### INPUT FOR THIS TASK:
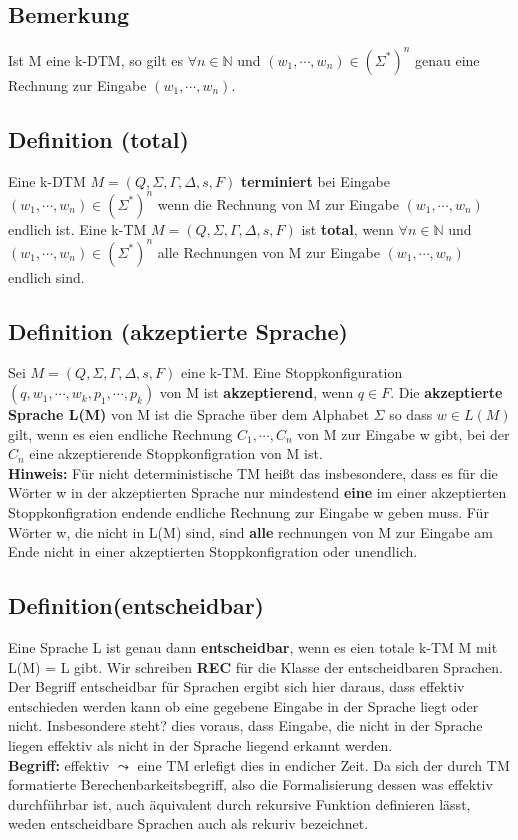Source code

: \subsection{Bemerkung} Ist M eine k-DTM, so gilt es $\forall n \in \mathbb{N}$ und $(w_1, \cdots, w_n) \in (\Sigma^*)^n$ genau eine Rechnung zur Eingabe $(w_1, \cdots, w_n)$.

\subsection{Definition (total)} Eine k-DTM $M = (Q, \Sigma, \Gamma, \Delta, s, F)$ \textbf{terminiert} bei Eingabe $(w_1, \cdots, w_n) \in (\Sigma^*)^n$ wenn die Rechnung von M zur Eingabe $(w_1, \cdots, w_n)$ endlich ist. Eine k-TM $M = (Q, \Sigma, \Gamma, \Delta, s, F)$ ist \textbf{total}, wenn $\forall n \in \mathbb{N}$ und $(w_1, \cdots, w_n) \in (\Sigma^*)^n$ alle Rechnungen von M zur Eingabe $(w_1, \cdots, w_n)$ endlich sind.

\subsection{Definition (akzeptierte Sprache)} Sei $M = (Q, \Sigma, \Gamma, \Delta, s, F)$ eine k-TM. Eine Stoppkonfiguration $(q, w_1, \cdots, w_k, p_1, \cdots, p_k)$ von M ist \textbf{akzeptierend}, wenn $q \in F$. Die \textbf{akzeptierte Sprache L(M)} von M ist die Sprache über dem Alphabet $\Sigma$ so dass $w\in L(M)$ gilt, wenn es eien endliche Rechnung $C_1, \cdots, C_n$ von M zur Eingabe w gibt, bei der $C_n$ eine akzeptierende Stoppkonfigration von M ist. \\ \textbf{Hinweis: } Für nicht deterministische TM heißt das insbesondere, dass es für die Wörter w in der akzeptierten Sprache nur mindestend \textbf{eine} im einer akzeptierten Stoppkonfigration endende endliche Rechnung zur Eingabe w geben muss. Für Wörter w, die nicht in L(M) sind, sind \textbf{alle} rechnungen von M zur Eingabe am Ende nicht in einer akzeptierten Stoppkonfigration oder unendlich.

\subsection{Definition(entscheidbar)}
Eine Sprache L ist genau dann \textbf{entscheidbar}, wenn es eien totale k-TM M mit L(M) = L gibt. Wir schreiben \textbf{REC} für die Klasse der entscheidbaren Sprachen. Der Begriff entscheidbar für Sprachen ergibt sich hier daraus, dass effektiv entschieden werden kann ob eine gegebene Eingabe in der Sprache liegt oder nicht. Insbesondere steht? dies voraus, dass Eingabe, die nicht in der Sprache liegen effektiv als nicht in der Sprache liegend erkannt werden. \\ \textbf{Begriff: } effektiv $\leadsto$ eine TM erlefigt dies in endicher Zeit. Da sich der durch TM formatierte Berechenbarkeitsbegriff, also die Formalisierung dessen was effektiv durchführbar ist, auch äquivalent durch rekursive Funktion definieren lässt, weden entscheidbare Sprachen auch als rekuriv bezeichnet.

### PROBLEM STATEMENT:
Indicate how many lines of the material contain the string "Sprache", giving the number and nothing more.

### WRITTEN ANSWER:
2